ADVERTISEMENT

ADVERTISEMENT

New York City Election Board, Tim Robbins continue dispute

Associated Press

NEW YORK — Tim Robbins’ difficulty in voting on Election Day was his own fault, New York City’s Board of Elections maintains.

Board representative Gregory C. Soumas wrote a letter to Robbins, telling him that he was not on the rolls at the poll site he visited last week "because you simply went to the wrong poll site."

Soumas said Robbins filed a new voter registration form in February 2004, changing his voting address — which meant he had to vote elsewhere, about six blocks away.

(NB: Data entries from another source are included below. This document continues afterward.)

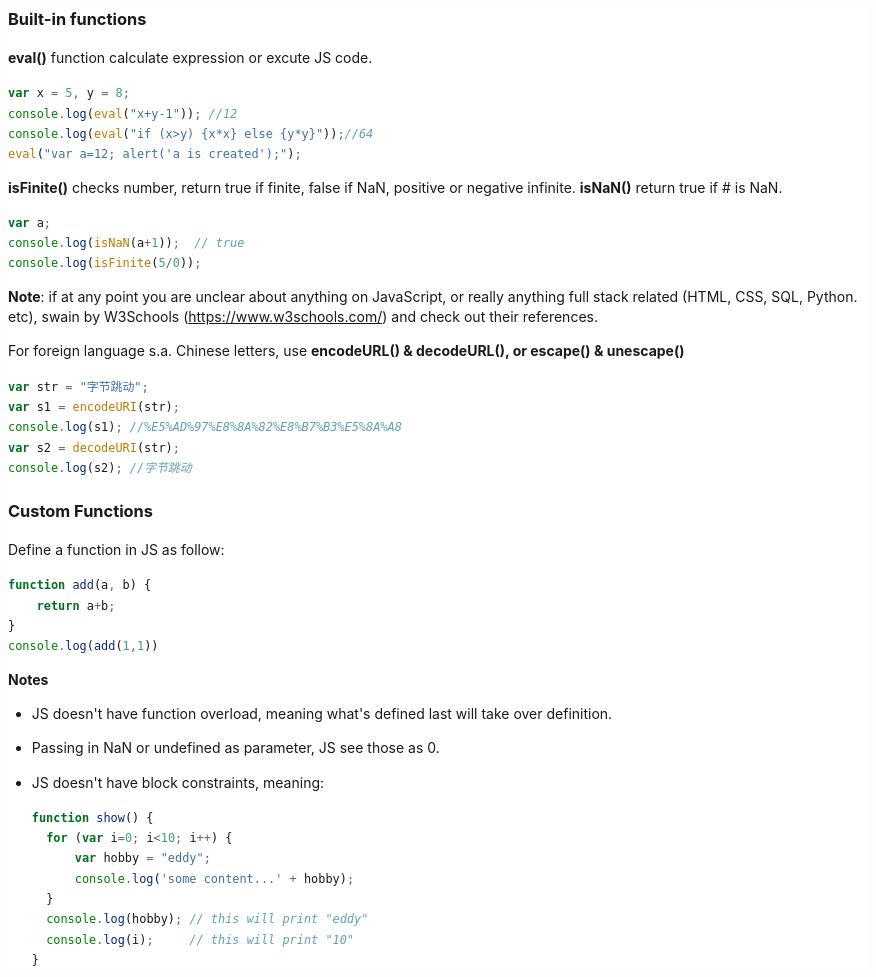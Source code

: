 ### Built-in functions

**eval()** function calculate expression or excute JS code.

```javascript
var x = 5, y = 8;
console.log(eval("x+y-1")); //12
console.log(eval("if (x>y) {x*x} else {y*y}"));//64
eval("var a=12; alert('a is created');");
```

**isFinite()** checks number, return true if finite, false if NaN, positive or negative infinite. **isNaN()** return true if # is NaN.

```javascript
var a;
console.log(isNaN(a+1));  // true
console.log(isFinite(5/0));
```

**Note**: if at any point you are unclear about anything on JavaScript, or really anything full stack related (HTML, CSS, SQL, Python. etc), swain by W3Schools (https://www.w3schools.com/) and check out their references.

For foreign language s.a. Chinese letters, use **encodeURL() & decodeURL(), or escape() & unescape()**

```javascript
var str = "字节跳动";
var s1 = encodeURI(str);
console.log(s1); //%E5%AD%97%E8%8A%82%E8%B7%B3%E5%8A%A8
var s2 = decodeURI(str);
console.log(s2); //字节跳动
```



### Custom Functions

Define a function in JS as follow:

```javascript
function add(a, b) {
	return a+b;
}
console.log(add(1,1))
```

 **Notes**

-  JS doesn't have function overload, meaning what's defined last will take over definition.

- Passing in NaN or undefined as parameter, JS see those as 0.

- JS doesn't have block constraints, meaning:

  ```javascript
  function show() {
  	for (var i=0; i<10; i++) {
  		var hobby = "eddy";
  		console.log('some content...' + hobby);
  	}
  	console.log(hobby); // this will print "eddy"
    console.log(i);     // this will print "10"
  }
  ```
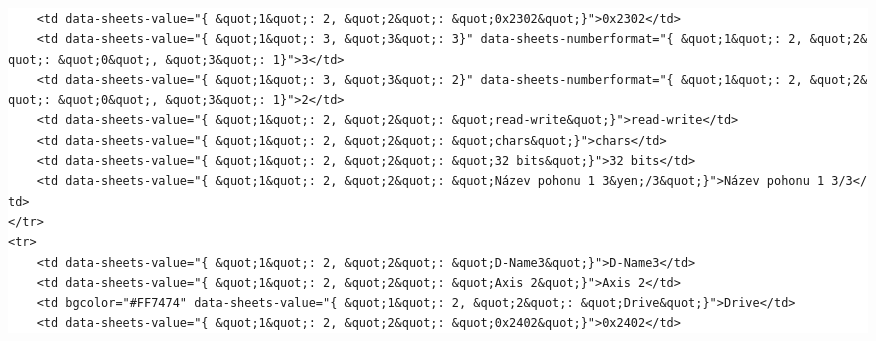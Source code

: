 		<td data-sheets-value="{ &quot;1&quot;: 2, &quot;2&quot;: &quot;0x2302&quot;}">0x2302</td>
		<td data-sheets-value="{ &quot;1&quot;: 3, &quot;3&quot;: 3}" data-sheets-numberformat="{ &quot;1&quot;: 2, &quot;2&quot;: &quot;0&quot;, &quot;3&quot;: 1}">3</td>
		<td data-sheets-value="{ &quot;1&quot;: 3, &quot;3&quot;: 2}" data-sheets-numberformat="{ &quot;1&quot;: 2, &quot;2&quot;: &quot;0&quot;, &quot;3&quot;: 1}">2</td>
		<td data-sheets-value="{ &quot;1&quot;: 2, &quot;2&quot;: &quot;read-write&quot;}">read-write</td>
		<td data-sheets-value="{ &quot;1&quot;: 2, &quot;2&quot;: &quot;chars&quot;}">chars</td>
		<td data-sheets-value="{ &quot;1&quot;: 2, &quot;2&quot;: &quot;32 bits&quot;}">32 bits</td>
		<td data-sheets-value="{ &quot;1&quot;: 2, &quot;2&quot;: &quot;Název pohonu 1 3&yen;/3&quot;}">Název pohonu 1 3/3</td>
	</tr>
	<tr>
		<td data-sheets-value="{ &quot;1&quot;: 2, &quot;2&quot;: &quot;D-Name3&quot;}">D-Name3</td>
		<td data-sheets-value="{ &quot;1&quot;: 2, &quot;2&quot;: &quot;Axis 2&quot;}">Axis 2</td>
		<td bgcolor="#FF7474" data-sheets-value="{ &quot;1&quot;: 2, &quot;2&quot;: &quot;Drive&quot;}">Drive</td>
		<td data-sheets-value="{ &quot;1&quot;: 2, &quot;2&quot;: &quot;0x2402&quot;}">0x2402</td>
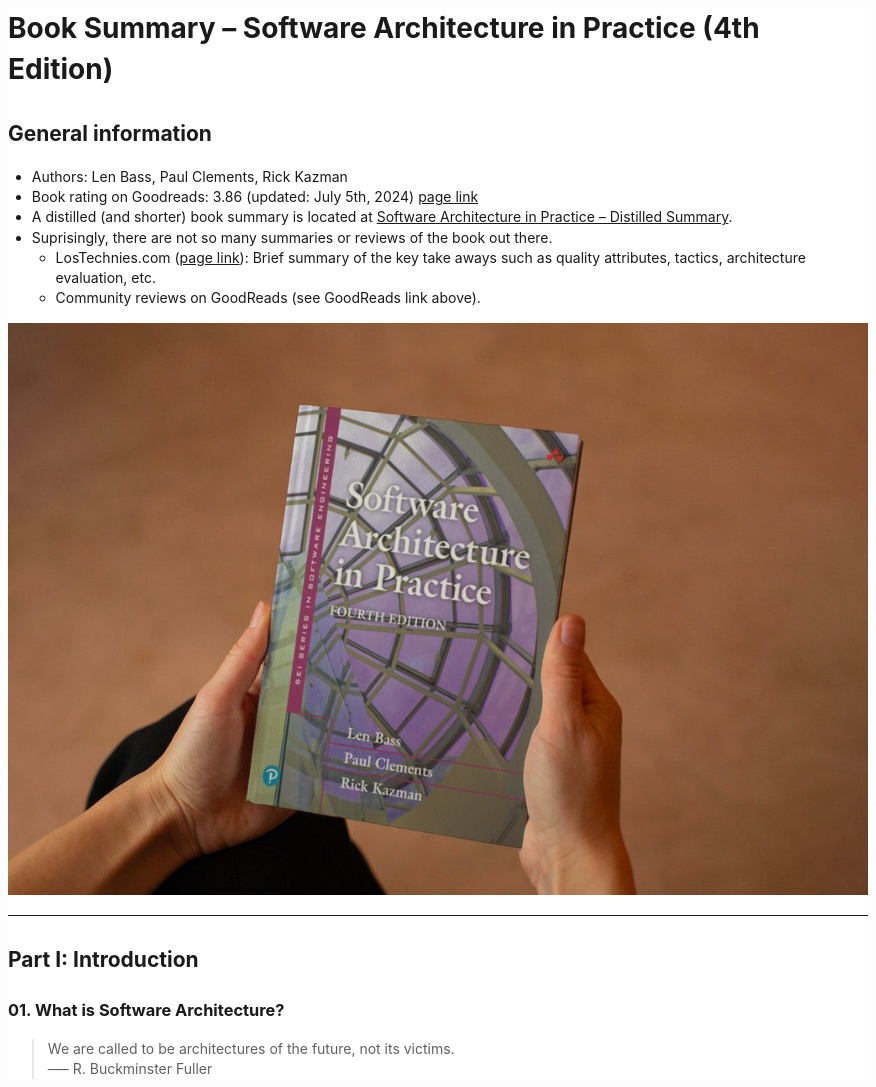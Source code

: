 # Book Summary – Software Architecture in Practice (4th Edition)

## General information
- Authors: Len Bass, Paul Clements, Rick Kazman
- Book rating on Goodreads: 3.86 (updated: July 5th, 2024) [page link](https://www.goodreads.com/book/show/58472161-software-architecture-in-practice)
- A distilled (and shorter) book summary is located at [Software Architecture in Practice – Distilled Summary](<Software Architecture in Practice – distilled summary.md>).
- Suprisingly, there are not so many summaries or reviews of the book out there.
    + LosTechnies.com ([page link](https://lostechies.com/evanhoff/2008/04/08/book-review-software-architecture-in-practice/)): Brief summary of the key take aways such as quality attributes, tactics, architecture evaluation, etc.
    + Community reviews on GoodReads (see GoodReads link above).

![cover image](<assets/Software Architecture in Practice - cover image.jpg>)

---

## Part I: Introduction
### 01. What is Software Architecture?
> We are called to be architectures of the future, not its victims. \
> ––– R. Buckminster Fuller
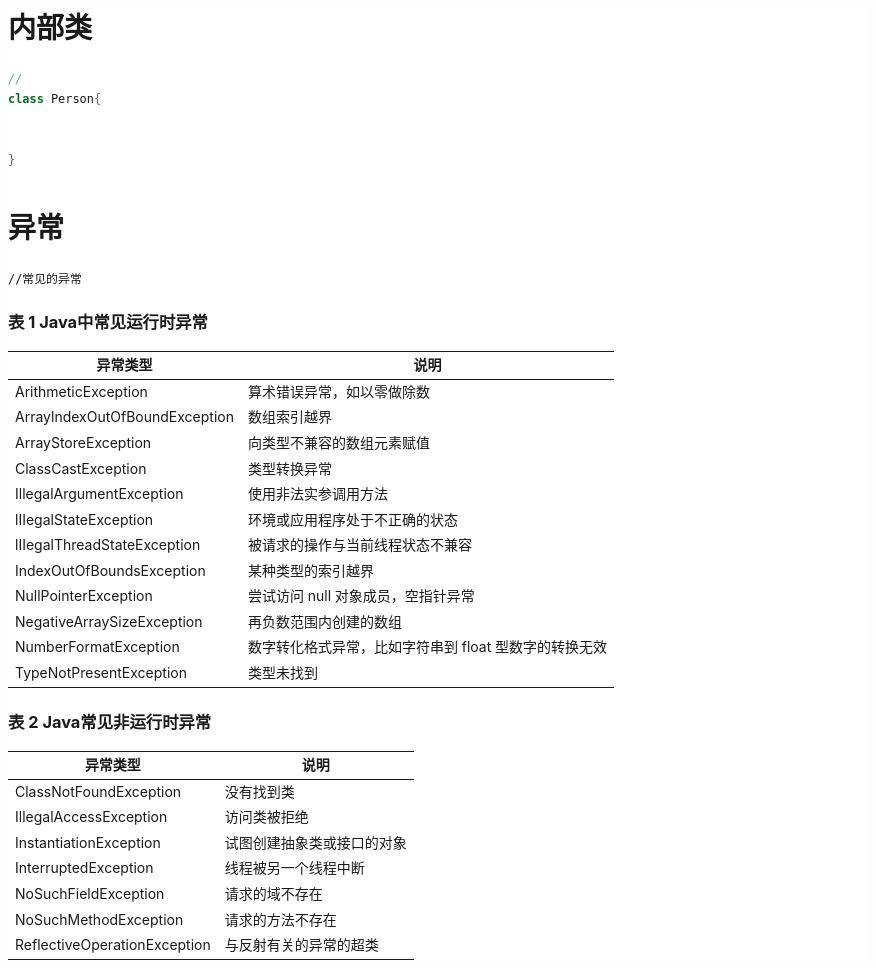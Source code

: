 # 内部类

```java
//
class Person{
  
  
}
```

# 异常

```
//常见的异常

```

### 表 1 Java中常见运行时异常

| 异常类型                      | 说明                                                  |
| ----------------------------- | ----------------------------------------------------- |
| ArithmeticException           | 算术错误异常，如以零做除数                            |
| ArraylndexOutOfBoundException | 数组索引越界                                          |
| ArrayStoreException           | 向类型不兼容的数组元素赋值                            |
| ClassCastException            | 类型转换异常                                          |
| IllegalArgumentException      | 使用非法实参调用方法                                  |
| lIIegalStateException         | 环境或应用程序处于不正确的状态                        |
| lIIegalThreadStateException   | 被请求的操作与当前线程状态不兼容                      |
| IndexOutOfBoundsException     | 某种类型的索引越界                                    |
| NullPointerException          | 尝试访问 null 对象成员，空指针异常                    |
| NegativeArraySizeException    | 再负数范围内创建的数组                                |
| NumberFormatException         | 数字转化格式异常，比如字符串到 float 型数字的转换无效 |
| TypeNotPresentException       | 类型未找到                                            |

### 表 2 Java常见非运行时异常

| 异常类型                     | 说明                       |
| ---------------------------- | -------------------------- |
| ClassNotFoundException       | 没有找到类                 |
| IllegalAccessException       | 访问类被拒绝               |
| InstantiationException       | 试图创建抽象类或接口的对象 |
| InterruptedException         | 线程被另一个线程中断       |
| NoSuchFieldException         | 请求的域不存在             |
| NoSuchMethodException        | 请求的方法不存在           |
| ReflectiveOperationException | 与反射有关的异常的超类     |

The letter said Robbins should have gone to the new site and that this problem would have arisen earlier had Robbins voted in either the presidential primary in February or a second primary in September.

ADVERTISEMENT

The confusion appears to stem from the double registration of Robbins — one his home address, the other his nearby office address — and the board eliminated one.

The 50-year-old actor — a longtime resident of New York — strongly disagreed with the board’s explanation.

He told the Associated Press he voted at his old polling place numerous times in recent elections (which Bettye J. Williamson, a longtime poll worker in his precinct, has verified) and was never notified that he should vote anywhere else.

"The system is in need of repair," said Robbins. "And the people that run it are pretty petty and vindictive when they would release to all the major newspapers in the New York area private information like your home address and your driver’s license number."

Robbins thinks the board’s actions were meant "to save face," and reiterated that he hoped his case brought attention to broader voter troubles.

"If it hadn’t been for shenanigans like this, Obama’s margin would have been much, much higher," he said.